What you are asked to do -
When you copy the data, keep every word exactly as it is and leave the pictures out.

(Pictures paired with source code)
· · · · · · ·

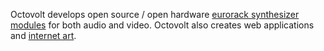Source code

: Octovolt develops open source / open hardware [eurorack synthesizer modules](https://en.wikipedia.org/wiki/Eurorack) for both audio and video. Octovolt also creates web applications and [internet art](https://en.wikipedia.org/wiki/Internet_art).

<!---
octopus-arts/octopus-arts is a ✨ special ✨ repository because its `README.md` (this file) appears on your GitHub profile.
You can click the Preview link to take a look at your changes.
--->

· · · · · · ·

Result for this task -
Source code

: Octovolt develops open source / open hardware [eurorack synthesizer modules](https://en.wikipedia.org/wiki/Eurorack) for both audio and video. Octovolt also creates web applications and [internet art](https://en.wikipedia.org/wiki/Internet_art).

<!---
octopus-arts/octopus-arts is a ✨ special ✨ repository because its `README.md` (this file) appears on your GitHub profile.
You can click the Preview link to take a look at your changes.
--->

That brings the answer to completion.